The antibiotics WAP- 2607Β (25 mg / kg, 50 mg / kg, 100 mg, 250 mg / kg) and WAP- 2607B2 (25 mg / kg ヽ 50 mg / kg, 100 mg, 250 mg / kg) were administered to mice (ICR, 4 weeks old, male) , 5 per group) Intraperitoneally, no acute toxicity was observed.

 From the above, it can be seen that the antibiotic WAP-2607B1, B2, B3, B4, B5 of the present invention is useful as a therapeutic agent for bacterial infections in humans and animals, and sometimes for methicillin-resistant Staphylococcus aureus infections.

 (3) Infection protection test in mice

Since the antibiotic WAP-2607B shows strong antibacterial activity against Gram-positive cocci including MRSA based on the in vitro antibacterial activity shown in Table 2, the infection protection test in mice using S. phylococcus apereus JCM8702 (MRSA) Was done. Experimental method: ICR-MCH mice, 4-week-old, male (CLEA Japan) 8 mice per group, 3 days before infection, intraperitoneal injection of cyclophosphamide 0.5 mg / 0.5 ml per mouse 3 days before infection After that, infection was carried out by intraperitoneal administration of 0.5 ml / mouse of a bacterial solution of 2 × 10 ⁴ cfu / ml of S. aureococcus apereus JCM8702 strain supplemented with 5% mucin. One hour after infection, 10 mg / kg of vancoma isin hydrochloride (manufactured by Shionogi & Co., Ltd.) and 2.5 mg / kg, l.Omg / kg and 0.5 mg / kg of WAP-2607B1 and WAP-2607B2 were administered in a single dose of 0.2 ml per mouse. Subcutaneous administration was performed in one time. The untreated control group was subcutaneously administered with 0.2 ml of physiological saline.

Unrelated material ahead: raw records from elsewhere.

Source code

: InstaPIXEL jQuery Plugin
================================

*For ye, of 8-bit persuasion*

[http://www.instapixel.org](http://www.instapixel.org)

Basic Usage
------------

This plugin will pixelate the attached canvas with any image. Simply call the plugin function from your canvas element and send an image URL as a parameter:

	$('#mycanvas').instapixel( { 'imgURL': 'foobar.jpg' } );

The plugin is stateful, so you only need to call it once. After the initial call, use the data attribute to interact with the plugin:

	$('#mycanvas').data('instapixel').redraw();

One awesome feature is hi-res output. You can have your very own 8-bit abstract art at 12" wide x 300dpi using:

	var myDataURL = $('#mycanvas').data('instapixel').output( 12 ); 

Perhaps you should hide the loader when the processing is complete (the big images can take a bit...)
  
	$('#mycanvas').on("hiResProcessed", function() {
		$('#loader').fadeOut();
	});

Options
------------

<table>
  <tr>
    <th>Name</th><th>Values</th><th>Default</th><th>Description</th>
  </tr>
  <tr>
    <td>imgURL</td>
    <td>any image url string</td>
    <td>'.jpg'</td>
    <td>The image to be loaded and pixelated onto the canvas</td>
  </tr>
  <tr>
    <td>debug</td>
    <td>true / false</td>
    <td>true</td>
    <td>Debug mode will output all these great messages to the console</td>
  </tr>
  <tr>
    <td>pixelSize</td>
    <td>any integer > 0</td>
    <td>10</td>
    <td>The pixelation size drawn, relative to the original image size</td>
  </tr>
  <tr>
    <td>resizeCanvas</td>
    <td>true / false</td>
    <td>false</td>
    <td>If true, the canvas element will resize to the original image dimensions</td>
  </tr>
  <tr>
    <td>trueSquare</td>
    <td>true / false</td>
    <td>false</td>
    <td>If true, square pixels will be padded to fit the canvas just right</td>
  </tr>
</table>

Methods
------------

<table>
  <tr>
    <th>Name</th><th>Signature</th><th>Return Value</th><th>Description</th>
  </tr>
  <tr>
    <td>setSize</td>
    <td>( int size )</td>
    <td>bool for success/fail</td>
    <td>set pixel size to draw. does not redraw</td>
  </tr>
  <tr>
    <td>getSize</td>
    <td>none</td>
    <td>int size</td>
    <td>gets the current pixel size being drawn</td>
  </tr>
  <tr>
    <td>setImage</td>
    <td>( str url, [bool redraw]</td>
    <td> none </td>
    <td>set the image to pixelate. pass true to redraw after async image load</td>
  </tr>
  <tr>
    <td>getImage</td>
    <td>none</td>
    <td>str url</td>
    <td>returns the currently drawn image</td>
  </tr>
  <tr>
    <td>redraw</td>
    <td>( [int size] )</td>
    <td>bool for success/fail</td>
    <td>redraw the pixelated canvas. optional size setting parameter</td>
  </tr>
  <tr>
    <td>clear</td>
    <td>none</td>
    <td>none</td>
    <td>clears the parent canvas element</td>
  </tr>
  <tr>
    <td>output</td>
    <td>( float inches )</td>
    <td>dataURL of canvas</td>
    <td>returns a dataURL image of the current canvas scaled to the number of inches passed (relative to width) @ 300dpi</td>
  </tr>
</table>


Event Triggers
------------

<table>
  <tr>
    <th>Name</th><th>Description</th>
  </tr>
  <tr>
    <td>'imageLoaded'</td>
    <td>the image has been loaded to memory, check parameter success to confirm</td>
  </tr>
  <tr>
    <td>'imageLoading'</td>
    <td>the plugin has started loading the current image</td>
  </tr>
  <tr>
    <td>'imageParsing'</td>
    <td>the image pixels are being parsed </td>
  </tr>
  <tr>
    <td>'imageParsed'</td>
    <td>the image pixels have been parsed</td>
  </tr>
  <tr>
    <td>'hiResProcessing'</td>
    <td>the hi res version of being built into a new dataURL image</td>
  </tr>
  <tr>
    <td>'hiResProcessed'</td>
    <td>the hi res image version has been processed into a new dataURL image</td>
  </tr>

The results of the treatment are shown in Table 4. In the untreated control group, 7/8 died 7 days after infection. On the other hand, on the 7th day after infection in the antibiotic group, 5/8 survived in the vancomycin 10 mg / kg group. In contrast, as shown in Table 4, WAP-2607B1 and WAP-2607B2 showed superior treatment results at lower doses than vancomycin.

Table 4

WAP-2607B infection protection test

 Test fresh cast (, me / kv no ^ surviving number

 1 / Η

 , Z ~ J in

 2.5 8/8

 AP-2607B1 1.0 7/8

 0.5 5/8

 2.5 8/8

 WAP-2607B2 1.0 8/8

 0.5 6/8

(Application)

 When the novel antibiotic of the present invention is administered as a medicine, it is administered in various forms according to a conventional method. Examples of the administration form include powders, granules, tablets, capsules, syrups, etc., orally, or injections (intravenous, intramuscular, subcutaneous), infusions, suppositories, liniments, ointments. It can be safely administered parenterally in the form of an agent or the like. In view of the fact that the novel antibiotic of the present invention has a higher bactericidal rate than noncomycin and is effective at a low concentration, it can be safely administered parenterally to eye drops and ointments in the ophthalmic field.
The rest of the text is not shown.